Print the records again, matching each line exactly.

===============

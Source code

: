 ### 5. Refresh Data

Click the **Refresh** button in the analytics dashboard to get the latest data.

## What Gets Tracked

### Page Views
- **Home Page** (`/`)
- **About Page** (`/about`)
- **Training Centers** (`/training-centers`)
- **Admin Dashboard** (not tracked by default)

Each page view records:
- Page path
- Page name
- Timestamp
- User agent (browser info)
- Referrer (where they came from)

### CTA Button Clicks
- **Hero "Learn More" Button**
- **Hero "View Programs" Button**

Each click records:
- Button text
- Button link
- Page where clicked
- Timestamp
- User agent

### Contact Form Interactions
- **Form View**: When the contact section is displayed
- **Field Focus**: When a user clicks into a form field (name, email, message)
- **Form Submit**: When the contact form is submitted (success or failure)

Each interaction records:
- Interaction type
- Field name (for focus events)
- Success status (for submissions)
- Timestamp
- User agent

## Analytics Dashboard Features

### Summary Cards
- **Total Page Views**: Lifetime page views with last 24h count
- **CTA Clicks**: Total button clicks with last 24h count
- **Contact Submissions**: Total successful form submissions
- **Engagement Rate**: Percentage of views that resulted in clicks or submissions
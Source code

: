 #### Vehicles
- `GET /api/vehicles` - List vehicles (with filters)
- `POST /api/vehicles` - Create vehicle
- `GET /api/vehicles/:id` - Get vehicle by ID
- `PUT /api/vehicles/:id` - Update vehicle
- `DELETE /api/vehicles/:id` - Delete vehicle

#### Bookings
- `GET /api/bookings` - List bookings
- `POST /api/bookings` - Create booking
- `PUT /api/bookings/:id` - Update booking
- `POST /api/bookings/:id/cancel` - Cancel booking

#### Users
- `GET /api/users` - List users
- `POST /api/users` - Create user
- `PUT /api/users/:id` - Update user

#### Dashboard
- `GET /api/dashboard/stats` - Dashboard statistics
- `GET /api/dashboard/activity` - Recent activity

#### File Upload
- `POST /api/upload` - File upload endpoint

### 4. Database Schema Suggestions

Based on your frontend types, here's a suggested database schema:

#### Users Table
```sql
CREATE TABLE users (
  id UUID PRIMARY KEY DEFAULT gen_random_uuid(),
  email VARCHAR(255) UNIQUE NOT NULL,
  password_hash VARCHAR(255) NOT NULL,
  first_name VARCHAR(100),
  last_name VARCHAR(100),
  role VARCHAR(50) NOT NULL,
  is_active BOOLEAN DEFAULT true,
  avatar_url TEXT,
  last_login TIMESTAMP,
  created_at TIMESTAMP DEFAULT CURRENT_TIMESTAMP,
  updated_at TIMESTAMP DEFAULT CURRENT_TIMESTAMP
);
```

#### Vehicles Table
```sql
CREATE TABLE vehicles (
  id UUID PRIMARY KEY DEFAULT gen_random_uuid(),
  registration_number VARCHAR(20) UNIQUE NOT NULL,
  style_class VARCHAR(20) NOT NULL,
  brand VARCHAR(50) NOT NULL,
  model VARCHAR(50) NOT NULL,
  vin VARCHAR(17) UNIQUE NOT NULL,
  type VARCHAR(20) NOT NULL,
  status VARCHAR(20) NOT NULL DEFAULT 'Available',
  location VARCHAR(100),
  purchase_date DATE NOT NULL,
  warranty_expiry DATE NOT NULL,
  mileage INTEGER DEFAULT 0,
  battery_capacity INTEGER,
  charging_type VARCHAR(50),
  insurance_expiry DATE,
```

===============

Answer for the task:
Source code

: ### 5. Refresh Data

Click the **Refresh** button in the analytics dashboard to get the latest data.

## What Gets Tracked

### Page Views
- **Home Page** (`/`)
- **About Page** (`/about`)
- **Training Centers** (`/training-centers`)
- **Admin Dashboard** (not tracked by default)

Each page view records:
- Page path
- Page name
- Timestamp
- User agent (browser info)
- Referrer (where they came from)

### CTA Button Clicks
- **Hero "Learn More" Button**
- **Hero "View Programs" Button**

Each click records:
- Button text
- Button link
- Page where clicked
- Timestamp
- User agent

### Contact Form Interactions
- **Form View**: When the contact section is displayed
- **Field Focus**: When a user clicks into a form field (name, email, message)
- **Form Submit**: When the contact form is submitted (success or failure)

Each interaction records:
- Interaction type
- Field name (for focus events)
- Success status (for submissions)
- Timestamp
- User agent

## Analytics Dashboard Features

### Summary Cards
- **Total Page Views**: Lifetime page views with last 24h count
- **CTA Clicks**: Total button clicks with last 24h count
- **Contact Submissions**: Total successful form submissions
- **Engagement Rate**: Percentage of views that resulted in clicks or submissions
Source code

: #### Vehicles
- `GET /api/vehicles` - List vehicles (with filters)
- `POST /api/vehicles` - Create vehicle
- `GET /api/vehicles/:id` - Get vehicle by ID
- `PUT /api/vehicles/:id` - Update vehicle
- `DELETE /api/vehicles/:id` - Delete vehicle

#### Bookings
- `GET /api/bookings` - List bookings
- `POST /api/bookings` - Create booking
- `PUT /api/bookings/:id` - Update booking
- `POST /api/bookings/:id/cancel` - Cancel booking

#### Users
- `GET /api/users` - List users
- `POST /api/users` - Create user
- `PUT /api/users/:id` - Update user

#### Dashboard
- `GET /api/dashboard/stats` - Dashboard statistics
- `GET /api/dashboard/activity` - Recent activity

#### File Upload
- `POST /api/upload` - File upload endpoint

### 4. Database Schema Suggestions

Based on your frontend types, here's a suggested database schema:

#### Users Table
```sql
CREATE TABLE users (
  id UUID PRIMARY KEY DEFAULT gen_random_uuid(),
  email VARCHAR(255) UNIQUE NOT NULL,
  password_hash VARCHAR(255) NOT NULL,
  first_name VARCHAR(100),
  last_name VARCHAR(100),
  role VARCHAR(50) NOT NULL,
  is_active BOOLEAN DEFAULT true,
  avatar_url TEXT,
  last_login TIMESTAMP,
  created_at TIMESTAMP DEFAULT CURRENT_TIMESTAMP,
  updated_at TIMESTAMP DEFAULT CURRENT_TIMESTAMP
);
```

#### Vehicles Table
```sql
CREATE TABLE vehicles (
  id UUID PRIMARY KEY DEFAULT gen_random_uuid(),
  registration_number VARCHAR(20) UNIQUE NOT NULL,
  style_class VARCHAR(20) NOT NULL,
  brand VARCHAR(50) NOT NULL,
  model VARCHAR(50) NOT NULL,
  vin VARCHAR(17) UNIQUE NOT NULL,
  type VARCHAR(20) NOT NULL,
  status VARCHAR(20) NOT NULL DEFAULT 'Available',
  location VARCHAR(100),
  purchase_date DATE NOT NULL,
  warranty_expiry DATE NOT NULL,
  mileage INTEGER DEFAULT 0,
  battery_capacity INTEGER,
  charging_type VARCHAR(50),
  insurance_expiry DATE,
```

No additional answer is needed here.